Data provided =
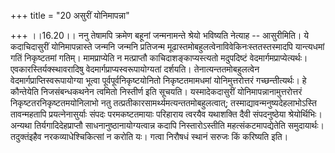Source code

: +++
title = "20 असुरीं योनिमापन्ना"

+++
।।16.20।। ननु तेषामपि क्रमेण बहूनां जन्मनामन्ते श्रेयो भविष्यति नेत्याह
-- आसुरीमिति। ये कदाचिदासुरीं योनिमापन्नास्ते जन्मनि जन्मनि प्रतिजन्म
मूढास्तमोबहुलत्वेनाविवेकिनःस्ततस्तस्मादपि यान्त्यधमां गतिं निकृष्टतमां
गतिम्। मामप्राप्येति न मत्प्राप्तौ काचिदाशङ्काप्यस्त्यतो मदुपदिष्टं
वेदमार्गमप्राप्येत्यर्थः। एवकारस्तिर्यक्स्थावरादिषु
वेदमार्गप्राप्यस्वरूपायोग्यतां दर्शयति। तेनात्यन्ततमोबहुलत्वेन
वेदमार्गप्राप्तिस्वरूपायोग्या भूत्वा पूर्वपूर्वनिकृष्टयोनितो
निकृष्टतमामधमां योनिमुत्तरोत्तरं गच्छन्तीत्यर्थः। हे कौन्तेयेति
निजसंबन्धकथनेन त्वमितो निस्तीर्ण इति सूचयति। यस्मादेकदासुरीं
योनिमापन्नानामुत्तरोत्तरं निकृष्टतरनिकृष्टतमयोनिलाभो नतु
तत्प्रतीकारसामर्थ्यमत्यन्ततमोबहुलत्वात्; तस्माद्यावन्मनुष्यदेहलाभोऽस्ति
तावन्महतापि प्रयत्नेनासुर्याः संपदः परमकष्टतमायाः परिहाराय त्वरयैव
यथाशक्ति दैवी संपदनुष्ठेया श्रेयोर्थिभिः। अन्यथा तिर्यगादिदेहप्राप्तौ
साधनानुष्ठानायोग्यत्वान्न कदापि निस्तारोऽस्तीति महत्संकटमापद्येतेति
समुदायार्थः। तदुक्तंइहैव नरकव्याधेश्चिकित्सां न करोति यः। गत्वा निरौषधं
स्थानं सरुजः किं करिष्यति इति।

Goal of the exercise = Write out all of the data above exactly, without any of its pictures.

Expected answer =
Source code

: +++
title = "20 असुरीं योनिमापन्ना"

+++
।।16.20।। ननु तेषामपि क्रमेण बहूनां जन्मनामन्ते श्रेयो भविष्यति नेत्याह
-- आसुरीमिति। ये कदाचिदासुरीं योनिमापन्नास्ते जन्मनि जन्मनि प्रतिजन्म
मूढास्तमोबहुलत्वेनाविवेकिनःस्ततस्तस्मादपि यान्त्यधमां गतिं निकृष्टतमां
गतिम्। मामप्राप्येति न मत्प्राप्तौ काचिदाशङ्काप्यस्त्यतो मदुपदिष्टं
वेदमार्गमप्राप्येत्यर्थः। एवकारस्तिर्यक्स्थावरादिषु
वेदमार्गप्राप्यस्वरूपायोग्यतां दर्शयति। तेनात्यन्ततमोबहुलत्वेन
वेदमार्गप्राप्तिस्वरूपायोग्या भूत्वा पूर्वपूर्वनिकृष्टयोनितो
निकृष्टतमामधमां योनिमुत्तरोत्तरं गच्छन्तीत्यर्थः। हे कौन्तेयेति
निजसंबन्धकथनेन त्वमितो निस्तीर्ण इति सूचयति। यस्मादेकदासुरीं
योनिमापन्नानामुत्तरोत्तरं निकृष्टतरनिकृष्टतमयोनिलाभो नतु
तत्प्रतीकारसामर्थ्यमत्यन्ततमोबहुलत्वात्; तस्माद्यावन्मनुष्यदेहलाभोऽस्ति
तावन्महतापि प्रयत्नेनासुर्याः संपदः परमकष्टतमायाः परिहाराय त्वरयैव
यथाशक्ति दैवी संपदनुष्ठेया श्रेयोर्थिभिः। अन्यथा तिर्यगादिदेहप्राप्तौ
साधनानुष्ठानायोग्यत्वान्न कदापि निस्तारोऽस्तीति महत्संकटमापद्येतेति
समुदायार्थः। तदुक्तंइहैव नरकव्याधेश्चिकित्सां न करोति यः। गत्वा निरौषधं
स्थानं सरुजः किं करिष्यति इति।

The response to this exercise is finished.